Good luck. Can't help but follow....


----------



## AWolf (Jun 13, 2014)

Varmint said:


> Lol! When you posted on the healthy Betta tips thread that you were petting your Bettas, I assumed you were talking about a sorority. Silly me.
> 
> Good luck. Can't help but follow....


I also have a sorority tank of 10 females and 2 gouramis. I have had this tank with 7 of the 10 females for almost four years. They are getting old. I pet them daily. Now that I have the males in a tank, I will be doing a lot of petting. :} Thanks!

Bump:


Hooked on fish said:


> Awolf,
> Have you seen how they breed betta fish?
> The keep the juveniles in barrels, together, in the hundreds.
> 
> ...


I didn't know that about male bettas. Good to know. Thanks for the support. 
I think bettas are very much like cichlids too. You are most likely correct. This tank might be 'edgy' like a cichlid tank. I have kept cichlid tanks and can see the many similarities.


----------



## Hooked on fish (Dec 15, 2015)

My Uncle raised Betta Splendens for 10 years or more.
He made a living doing this in Florida.
They moved the fry to 55 gallon barrels with duckweed and watersprite and a pond pump.
When they were old enough they seperated males and females. 
Females went back in the barrels and the males went into 55 gallon tanks.
They didn't separate them into individual units until a few weeks before selling them.
According to him Males don't become territorial until they reach breeding maturity.
Even then, some males will show very little aggression until a female is present.

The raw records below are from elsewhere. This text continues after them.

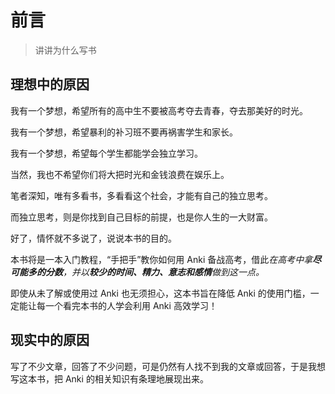 # 前言
> 讲讲为什么写书

## 理想中的原因

我有一个梦想，希望所有的高中生不要被高考夺去青春，夺去那美好的时光。

我有一个梦想，希望暴利的补习班不要再祸害学生和家长。

我有一个梦想，希望每个学生都能学会独立学习。

当然，我也不希望你们将大把时光和金钱浪费在娱乐上。

笔者深知，唯有多看书，多看看这个社会，才能有自己的独立思考。

而独立思考，则是你找到自己目标的前提，也是你人生的一大财富。

好了，情怀就不多说了，说说本书的目的。

本书将是一本入门教程，“手把手”教你如何用 Anki 备战高考，借此*在高考中拿**尽可能多的分数**，并以**较少的时间、精力、意志和感情**做到这一点。*

即使从未了解或使用过 Anki 也无须担心，这本书旨在降低 Anki 的使用门槛，一定能让每一个看完本书的人学会利用 Anki 高效学习！

## 现实中的原因

写了不少文章，回答了不少问题，可是仍然有人找不到我的文章或回答，于是我想写这本书，把 Anki 的相关知识有条理地展现出来。

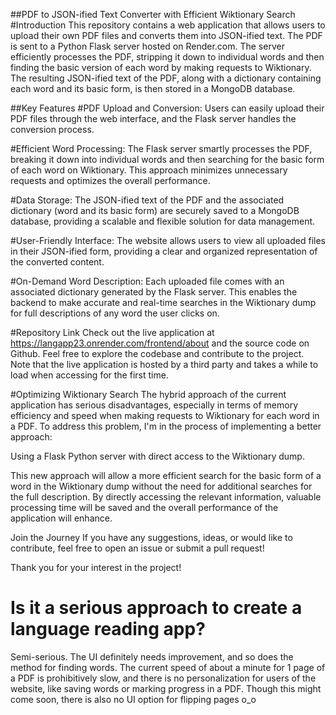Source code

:  

##PDF to JSON-ified Text Converter with Efficient Wiktionary Search
#Introduction
This repository contains a web application that allows users to upload their own PDF files and converts them into JSON-ified text. The PDF is sent to a Python Flask server hosted on Render.com. The server efficiently processes the PDF, stripping it down to individual words and then finding the basic version of each word by making requests to Wiktionary. The resulting JSON-ified text of the PDF, along with a dictionary containing each word and its basic form, is then stored in a MongoDB database.

##Key Features
#PDF Upload and Conversion: Users can easily upload their PDF files through the web interface, and the Flask server handles the conversion process.

#Efficient Word Processing: The Flask server smartly processes the PDF, breaking it down into individual words and then searching for the basic form of each word on Wiktionary. This approach minimizes unnecessary requests and optimizes the overall performance.

#Data Storage: The JSON-ified text of the PDF and the associated dictionary (word and its basic form) are securely saved to a MongoDB database, providing a scalable and flexible solution for data management.

#User-Friendly Interface: The website allows users to view all uploaded files in their JSON-ified form, providing a clear and organized representation of the converted content.

#On-Demand Word Description: Each uploaded file comes with an associated dictionary generated by the Flask server. This enables the backend to make accurate and real-time searches in the Wiktionary dump for full descriptions of any word the user clicks on.

#Repository Link
Check out the live application at https://langapp23.onrender.com/frontend/about and the source code on Github. Feel free to explore the codebase and contribute to the project. Note that the live application is hosted by a third party and takes a while to load when accessing for the first time.

#Optimizing Wiktionary Search
The hybrid approach of the current application has serious disadvantages, especially in terms of memory efficiency and speed when making requests to Wiktionary for each word in a PDF. To address this problem, I'm in the process of implementing a better approach:

Using a Flask Python server with direct access to the Wiktionary dump.

This new approach will allow a more efficient search for the basic form of a word in the Wiktionary dump without the need for additional searches for the full description. By directly accessing the relevant information, valuable processing time will be saved and the overall performance of the application will enhance.

Join the Journey
If you have any suggestions, ideas, or would like to contribute, feel free to open an issue or submit a pull request!

Thank you for your interest in the project!

# Is it a serious approach to create a language reading app?
Semi-serious. The UI definitely needs improvement, and so does the method for finding words. The current speed of about a minute for 1 page of a PDF is prohibitively slow, and there is no personalization for users of the website, like saving words or marking progress in a PDF. Though this might come soon, there is also no UI option for flipping pages o_o

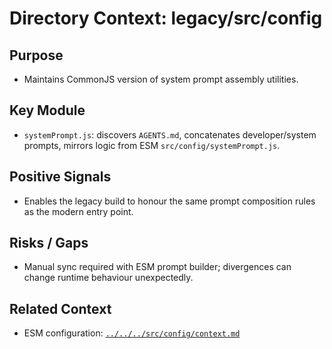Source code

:# Directory Context: legacy/src/config

## Purpose
- Maintains CommonJS version of system prompt assembly utilities.

## Key Module
- `systemPrompt.js`: discovers `AGENTS.md`, concatenates developer/system prompts, mirrors logic from ESM `src/config/systemPrompt.js`.

## Positive Signals
- Enables the legacy build to honour the same prompt composition rules as the modern entry point.

## Risks / Gaps
- Manual sync required with ESM prompt builder; divergences can change runtime behaviour unexpectedly.

## Related Context
- ESM configuration: [`../../../src/config/context.md`](../../../src/config/context.md)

His thought was that unless there was a bubble nest or a female to worry about the Betta males weren't any more aggressive than the females.
However, add a female to the mix and they fight like it's their job!

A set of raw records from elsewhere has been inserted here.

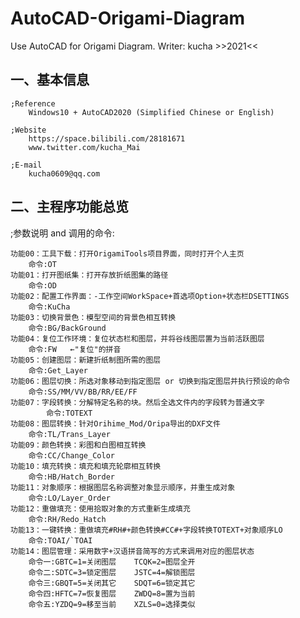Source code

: # AutoCAD-Origami-Diagram
Use AutoCAD for Origami Diagram. 
      Writer: kucha >>2021<<


一、基本信息
---------------------------------------------------------------------------------------------------------------
	;Reference
		Windows10 + AutoCAD2020 (Simplified Chinese or English) 

	;Website
		https://space.bilibili.com/28181671
		www.twitter.com/kucha_Mai   

	;E-mail
		kucha0609@qq.com


二、主程序功能总览
---------------------------------------------------------------------------------------------------------------
;参数说明 and 调用的命令:

	功能00：工具下载：打开OrigamiTools项目界面，同时打开个人主页
		命令:OT
	功能01：打开图纸集：打开存放折纸图集的路径
		命令:OD    
	功能02：配置工作界面：-工作空间WorkSpace+首选项Option+状态栏DSETTINGS
		命令:KuCha
	功能03：切换背景色：模型空间的背景色相互转换
		命令:BG/BackGround
	功能04：复位工作环境：复位状态栏和图层，并将谷线图层置为当前活跃图层
		命令:FW   ←"复位"的拼音
	功能05：创建图层：新建折纸制图所需的图层
		命令:Get_Layer
	功能06：图层切换：所选对象移动到指定图层 or 切换到指定图层并执行预设的命令
		命令:SS/MM/VV/BB/RR/EE/FF 
	功能07：字段转换：分解特定名称的块。然后全选文件内的字段转为普通文字
	        命令:TOTEXT
	功能08：图层转换：针对Orihime_Mod/Oripa导出的DXF文件
		命令:TL/Trans_Layer
	功能09：颜色转换：彩图和白图相互转换
		命令:CC/Change_Color 
	功能10：填充转换：填充和填充轮廓相互转换
		命令:HB/Hatch_Border
	功能11：对象顺序：根据图层名称调整对象显示顺序，并重生成对象
		命令:LO/Layer_Order
	功能12：重做填充：使用拾取对象的方式重新生成填充
		命令:RH/Redo_Hatch
	功能13：一键转换：重做填充#RH#+颜色转换#CC#+字段转换TOTEXT+对象顺序LO
		命令:TOAI/`TOAI 
	功能14：图层管理：采用数字+汉语拼音简写的方式来调用对应的图层状态
		命令一:GBTC=1=关闭图层    TCQK=2=图层全开
		命令二:SDTC=3=锁定图层    JSTC=4=解锁图层	
		命令三:GBQT=5=关闭其它    SDQT=6=锁定其它
		命令四:HFTC=7=恢复图层    ZWDQ=8=置为当前
		命令五:YZDQ=9=移至当前    XZLS=0=选择类似	


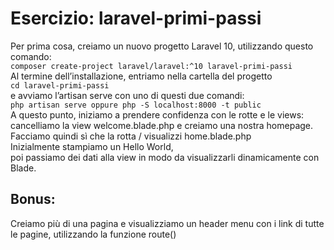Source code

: Esercizio: laravel-primi-passi
===
Per prima cosa, creiamo un nuovo progetto Laravel 10, utilizzando questo comando:  
`composer create-project laravel/laravel:^10 laravel-primi-passi`  
Al termine dell’installazione, entriamo nella cartella del progetto  
`cd laravel-primi-passi`  
e avviamo l’artisan serve con uno di questi due comandi:  
`php artisan serve oppure php -S localhost:8000 -t public`  
A questo punto, iniziamo a prendere confidenza con le rotte e le views:  
cancelliamo la view welcome.blade.php e creiamo una nostra homepage.  
Facciamo quindi sì che la rotta / visualizzi home.blade.php  
Inizialmente stampiamo un Hello World,  
poi passiamo dei dati alla view in modo da visualizzarli dinamicamente con Blade.
## Bonus:
Creiamo più di una pagina e visualizziamo un header menu con i link di tutte le pagine, utilizzando la funzione route()
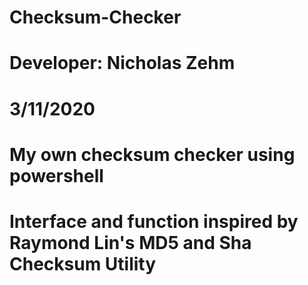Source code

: # Checksum-Checker
# Developer: Nicholas Zehm
# 3/11/2020
# My own checksum checker using powershell
# Interface and function inspired by Raymond Lin's MD5 and Sha Checksum Utility
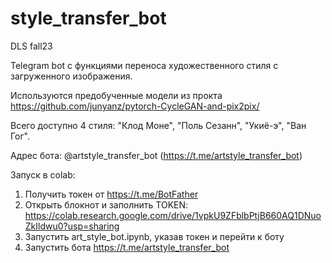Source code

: # style_transfer_bot
DLS fall23

Telegram bot с функциями переноса художественного стиля с загруженного изображения. 

Используются предобученные модели из прокта https://github.com/junyanz/pytorch-CycleGAN-and-pix2pix/

Всего доступно 4 стиля: "Клод Моне", "Поль Сезанн", "Укиё-э", "Ван Гог".

Адрес бота: @artstyle_transfer_bot (https://t.me/artstyle_transfer_bot)

Запуск в colab:

1. Получить токен от https://t.me/BotFather
2. Открыть блокнот и заполнить TOKEN: https://colab.research.google.com/drive/1vpkU9ZFblbPtjB660AQ1DNuoZkIldwu0?usp=sharing
3. Запустить art_style_bot.ipynb, указав токен и перейти к боту
4. Запустить бота https://t.me/artstyle_transfer_bot
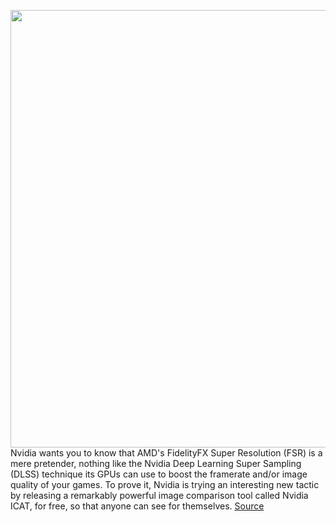 <img src='https://cdn.vox-cdn.com/thumbor/sMhZiVTM4MoISBQ0pQH-GjC0bgM=/0x0:2640x1749/1200x800/filters:focal(1284x1037:1706x1459)/cdn.vox-cdn.com/uploads/chorus_image/image/70148694/twarren_rtx3080_3_2.0.jpg' width='700px' /><br/>
Nvidia wants you to know that AMD's FidelityFX Super Resolution (FSR) is a mere pretender, nothing like the Nvidia Deep Learning Super Sampling (DLSS) technique its GPUs can use to boost the framerate and/or image quality of your games. To prove it, Nvidia is trying an interesting new tactic by releasing a remarkably powerful image comparison tool called Nvidia ICAT, for free, so that anyone can see for themselves.
<a href='https://www.theverge.com/2021/11/16/22784404/nvidia-icat-dlss-spatial-temporal-upscaling-graphics'> Source <a/>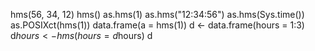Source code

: hms(56, 34, 12)
hms()
as.hms(1)
as.hms("12:34:56")
as.hms(Sys.time())
as.POSIXct(hms(1))
data.frame(a = hms(1))
d <- data.frame(hours = 1:3)
d$hours <- hms(hours = d$hours)
d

Most pet store Bettas today are not bred for aggression, actually it's more the opposite.

He had a tank in his house that was oddly shaped so I'm not sure the size.
I'll guess it was in the neighborhood of 75 or 80 gallons and he had 6 males with a few dozen shrimp and 8 or 10 cories for many years.
The video you linked was the first time I have ever seen that many together.

Good luck with it. 
I think it's possible if you can get the right group together.


----------



## AWolf (Jun 13, 2014)

*January 20, 2016 Evening, The Male Betta Test Has Ended*

*The Male Betta Test Has Ended
*
All of the fish have been moved to safe homes. 

About two hours after I removed the tetras* and coir shelf*, all hell broke loose. Bettas were locking lips, entangled in brutal to the death fighting. Pastels were the worst. They fought ferociously. As I was netting them, I actually had to lift one out of the water by it's tail so it would drop the fish it held tightly in it's mouth. I couldn't get them out of the tank fast enough. Fights were everywhere. 

Earlier, I heard the '28 Betta' woman has taken down her video. So, I'm left holding the gun....ha! 

I was really hoping her tank was stable, and this could be done. But my test has proven this will not work out, and fish WILL be killed. Whether the tetras in my case, or the angelfish in her case mitigated any aggression is yet to be known. I am suspicious that these fights began soon after I took the fin biting tetras out of the tank. But, there is no way to know for sure. 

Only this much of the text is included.